▶ Record excerpts
= = =

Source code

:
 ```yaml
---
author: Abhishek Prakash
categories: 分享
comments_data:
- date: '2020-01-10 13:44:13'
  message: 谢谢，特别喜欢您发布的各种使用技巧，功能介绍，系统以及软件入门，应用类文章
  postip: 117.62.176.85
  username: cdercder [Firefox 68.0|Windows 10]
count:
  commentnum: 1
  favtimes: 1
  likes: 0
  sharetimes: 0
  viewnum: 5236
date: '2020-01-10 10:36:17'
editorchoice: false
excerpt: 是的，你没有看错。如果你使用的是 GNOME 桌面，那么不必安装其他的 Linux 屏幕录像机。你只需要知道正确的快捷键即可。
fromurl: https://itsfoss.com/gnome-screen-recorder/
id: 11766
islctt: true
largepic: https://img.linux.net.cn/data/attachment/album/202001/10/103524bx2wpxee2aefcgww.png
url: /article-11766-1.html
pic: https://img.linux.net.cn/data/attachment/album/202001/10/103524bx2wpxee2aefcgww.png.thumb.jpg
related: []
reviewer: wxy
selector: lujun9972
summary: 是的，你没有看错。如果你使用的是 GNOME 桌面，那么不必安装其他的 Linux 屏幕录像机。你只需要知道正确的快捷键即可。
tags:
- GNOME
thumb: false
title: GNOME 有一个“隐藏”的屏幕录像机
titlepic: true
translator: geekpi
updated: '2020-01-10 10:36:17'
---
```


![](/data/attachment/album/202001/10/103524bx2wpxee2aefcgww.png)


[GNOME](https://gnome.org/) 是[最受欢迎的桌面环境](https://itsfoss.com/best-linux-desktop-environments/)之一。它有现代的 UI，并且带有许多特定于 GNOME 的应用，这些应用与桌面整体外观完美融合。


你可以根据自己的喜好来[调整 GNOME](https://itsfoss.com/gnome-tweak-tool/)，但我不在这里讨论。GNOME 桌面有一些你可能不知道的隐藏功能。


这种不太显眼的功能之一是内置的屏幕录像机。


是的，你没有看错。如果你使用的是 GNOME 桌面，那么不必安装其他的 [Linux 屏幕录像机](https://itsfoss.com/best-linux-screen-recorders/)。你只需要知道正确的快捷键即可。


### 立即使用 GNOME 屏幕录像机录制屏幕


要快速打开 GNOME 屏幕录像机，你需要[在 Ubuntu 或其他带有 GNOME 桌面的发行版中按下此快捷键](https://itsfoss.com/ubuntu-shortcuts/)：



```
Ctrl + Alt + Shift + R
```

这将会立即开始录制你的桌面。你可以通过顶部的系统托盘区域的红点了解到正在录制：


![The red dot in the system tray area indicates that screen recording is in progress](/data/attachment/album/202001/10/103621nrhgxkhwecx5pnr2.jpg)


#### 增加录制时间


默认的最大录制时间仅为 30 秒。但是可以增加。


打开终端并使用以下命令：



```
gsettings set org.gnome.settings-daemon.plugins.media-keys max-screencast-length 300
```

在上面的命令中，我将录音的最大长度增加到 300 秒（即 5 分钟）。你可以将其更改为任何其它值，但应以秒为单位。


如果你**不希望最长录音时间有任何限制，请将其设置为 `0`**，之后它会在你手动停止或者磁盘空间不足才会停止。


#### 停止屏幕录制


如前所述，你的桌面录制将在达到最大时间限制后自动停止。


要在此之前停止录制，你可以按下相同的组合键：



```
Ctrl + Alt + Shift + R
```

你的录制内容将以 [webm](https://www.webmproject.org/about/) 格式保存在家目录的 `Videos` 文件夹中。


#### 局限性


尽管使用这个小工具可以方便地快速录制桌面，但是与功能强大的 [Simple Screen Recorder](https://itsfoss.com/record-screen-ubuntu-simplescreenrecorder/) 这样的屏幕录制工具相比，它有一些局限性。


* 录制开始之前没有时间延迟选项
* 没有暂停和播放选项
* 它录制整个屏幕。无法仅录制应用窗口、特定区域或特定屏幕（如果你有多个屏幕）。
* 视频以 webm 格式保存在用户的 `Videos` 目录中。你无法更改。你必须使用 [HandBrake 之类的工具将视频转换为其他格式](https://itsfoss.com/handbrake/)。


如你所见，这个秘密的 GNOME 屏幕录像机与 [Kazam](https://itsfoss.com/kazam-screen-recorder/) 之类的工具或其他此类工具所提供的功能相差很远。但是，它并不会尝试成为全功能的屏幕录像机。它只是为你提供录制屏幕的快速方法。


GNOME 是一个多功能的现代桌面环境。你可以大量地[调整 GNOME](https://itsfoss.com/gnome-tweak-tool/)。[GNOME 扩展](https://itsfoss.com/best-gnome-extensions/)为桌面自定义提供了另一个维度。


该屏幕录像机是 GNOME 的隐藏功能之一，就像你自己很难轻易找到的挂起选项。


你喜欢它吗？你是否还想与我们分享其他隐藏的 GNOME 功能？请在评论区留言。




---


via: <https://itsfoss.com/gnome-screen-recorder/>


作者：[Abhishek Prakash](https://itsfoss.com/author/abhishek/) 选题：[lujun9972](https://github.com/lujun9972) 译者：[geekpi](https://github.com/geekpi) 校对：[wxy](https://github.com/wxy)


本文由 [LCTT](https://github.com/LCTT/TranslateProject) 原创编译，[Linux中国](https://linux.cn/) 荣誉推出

= = =

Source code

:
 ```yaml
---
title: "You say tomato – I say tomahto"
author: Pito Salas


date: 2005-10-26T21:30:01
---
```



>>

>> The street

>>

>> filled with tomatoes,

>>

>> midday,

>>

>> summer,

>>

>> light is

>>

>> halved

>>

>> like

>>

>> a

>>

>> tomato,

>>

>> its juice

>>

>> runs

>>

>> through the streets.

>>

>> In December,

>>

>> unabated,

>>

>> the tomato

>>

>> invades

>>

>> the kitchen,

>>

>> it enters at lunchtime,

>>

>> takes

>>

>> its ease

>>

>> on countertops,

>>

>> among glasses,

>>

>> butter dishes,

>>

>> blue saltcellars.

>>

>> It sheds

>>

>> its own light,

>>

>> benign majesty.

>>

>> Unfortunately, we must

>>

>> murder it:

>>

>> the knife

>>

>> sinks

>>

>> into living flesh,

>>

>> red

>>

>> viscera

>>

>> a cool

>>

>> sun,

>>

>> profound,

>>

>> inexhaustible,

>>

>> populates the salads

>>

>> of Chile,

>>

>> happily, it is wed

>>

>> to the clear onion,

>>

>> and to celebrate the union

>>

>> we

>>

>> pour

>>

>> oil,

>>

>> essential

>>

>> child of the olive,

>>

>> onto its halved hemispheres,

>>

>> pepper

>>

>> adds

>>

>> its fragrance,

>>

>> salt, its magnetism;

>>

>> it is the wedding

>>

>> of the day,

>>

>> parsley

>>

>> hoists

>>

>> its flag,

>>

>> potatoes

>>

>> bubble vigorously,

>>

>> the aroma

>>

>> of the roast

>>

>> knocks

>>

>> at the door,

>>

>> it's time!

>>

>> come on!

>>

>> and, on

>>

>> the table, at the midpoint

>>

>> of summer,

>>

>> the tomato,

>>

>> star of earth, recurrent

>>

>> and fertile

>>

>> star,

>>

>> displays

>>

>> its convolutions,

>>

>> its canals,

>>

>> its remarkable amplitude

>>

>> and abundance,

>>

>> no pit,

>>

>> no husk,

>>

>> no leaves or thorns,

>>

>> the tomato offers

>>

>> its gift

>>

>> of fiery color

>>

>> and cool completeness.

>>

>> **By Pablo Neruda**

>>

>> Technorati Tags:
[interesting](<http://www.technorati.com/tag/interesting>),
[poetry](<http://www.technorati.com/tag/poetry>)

= = =

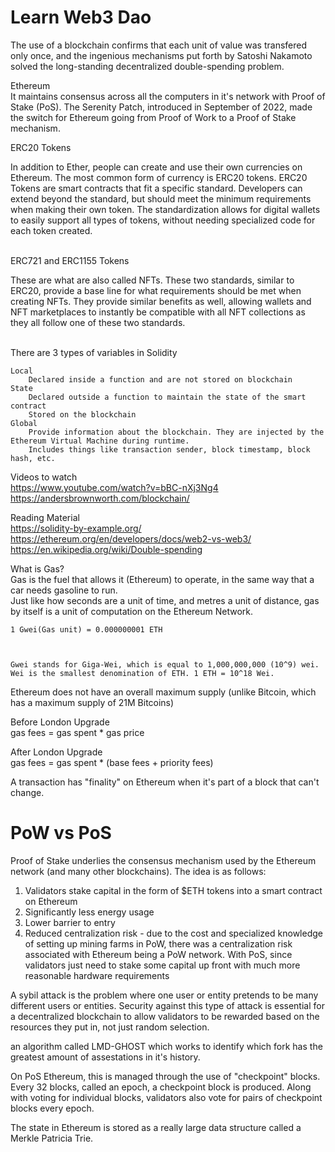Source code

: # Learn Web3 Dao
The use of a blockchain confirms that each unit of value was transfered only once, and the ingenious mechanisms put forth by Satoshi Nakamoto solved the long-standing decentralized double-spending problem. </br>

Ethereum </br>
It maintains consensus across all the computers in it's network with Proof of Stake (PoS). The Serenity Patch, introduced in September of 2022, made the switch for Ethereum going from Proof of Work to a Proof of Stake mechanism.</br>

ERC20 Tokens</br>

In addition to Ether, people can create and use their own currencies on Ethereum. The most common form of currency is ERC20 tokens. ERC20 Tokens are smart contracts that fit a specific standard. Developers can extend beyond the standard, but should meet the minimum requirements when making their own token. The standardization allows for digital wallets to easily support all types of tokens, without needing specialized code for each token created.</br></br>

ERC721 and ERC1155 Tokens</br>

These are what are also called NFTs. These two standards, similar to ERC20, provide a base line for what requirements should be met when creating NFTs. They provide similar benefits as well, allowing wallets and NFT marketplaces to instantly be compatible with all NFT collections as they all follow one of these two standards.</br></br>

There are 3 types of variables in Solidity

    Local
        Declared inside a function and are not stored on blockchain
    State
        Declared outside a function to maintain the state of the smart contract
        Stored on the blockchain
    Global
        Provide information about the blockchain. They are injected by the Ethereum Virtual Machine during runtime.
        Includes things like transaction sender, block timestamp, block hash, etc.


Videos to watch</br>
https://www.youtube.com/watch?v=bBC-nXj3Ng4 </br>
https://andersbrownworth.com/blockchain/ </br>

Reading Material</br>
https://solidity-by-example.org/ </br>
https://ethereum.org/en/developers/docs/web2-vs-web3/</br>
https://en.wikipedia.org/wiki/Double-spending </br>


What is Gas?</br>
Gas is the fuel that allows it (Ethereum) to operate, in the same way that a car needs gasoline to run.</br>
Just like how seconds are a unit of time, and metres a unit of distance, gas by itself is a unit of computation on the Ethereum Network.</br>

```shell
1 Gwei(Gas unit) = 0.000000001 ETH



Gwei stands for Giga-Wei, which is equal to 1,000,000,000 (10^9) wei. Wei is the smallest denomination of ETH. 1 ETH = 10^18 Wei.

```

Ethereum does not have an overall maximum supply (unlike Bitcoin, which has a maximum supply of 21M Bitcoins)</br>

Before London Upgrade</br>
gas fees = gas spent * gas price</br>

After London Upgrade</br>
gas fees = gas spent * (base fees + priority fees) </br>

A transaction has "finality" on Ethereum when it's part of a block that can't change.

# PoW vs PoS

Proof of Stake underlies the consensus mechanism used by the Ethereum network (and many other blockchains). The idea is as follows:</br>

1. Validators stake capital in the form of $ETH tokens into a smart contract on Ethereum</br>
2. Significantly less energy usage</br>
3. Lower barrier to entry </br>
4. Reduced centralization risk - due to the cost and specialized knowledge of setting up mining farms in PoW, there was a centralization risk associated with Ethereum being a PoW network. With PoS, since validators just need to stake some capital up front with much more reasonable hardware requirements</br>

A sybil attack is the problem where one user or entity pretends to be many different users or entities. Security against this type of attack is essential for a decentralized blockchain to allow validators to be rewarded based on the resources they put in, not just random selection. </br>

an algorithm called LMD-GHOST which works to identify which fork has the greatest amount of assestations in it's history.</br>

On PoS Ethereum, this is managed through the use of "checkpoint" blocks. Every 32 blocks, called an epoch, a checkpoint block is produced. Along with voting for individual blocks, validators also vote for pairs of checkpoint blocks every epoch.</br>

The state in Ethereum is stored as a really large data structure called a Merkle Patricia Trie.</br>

= = =

▶ What the exercise asks
Within the material, how many lines hold the word "author"? Only the number is needed.

▶ Exercise answer
3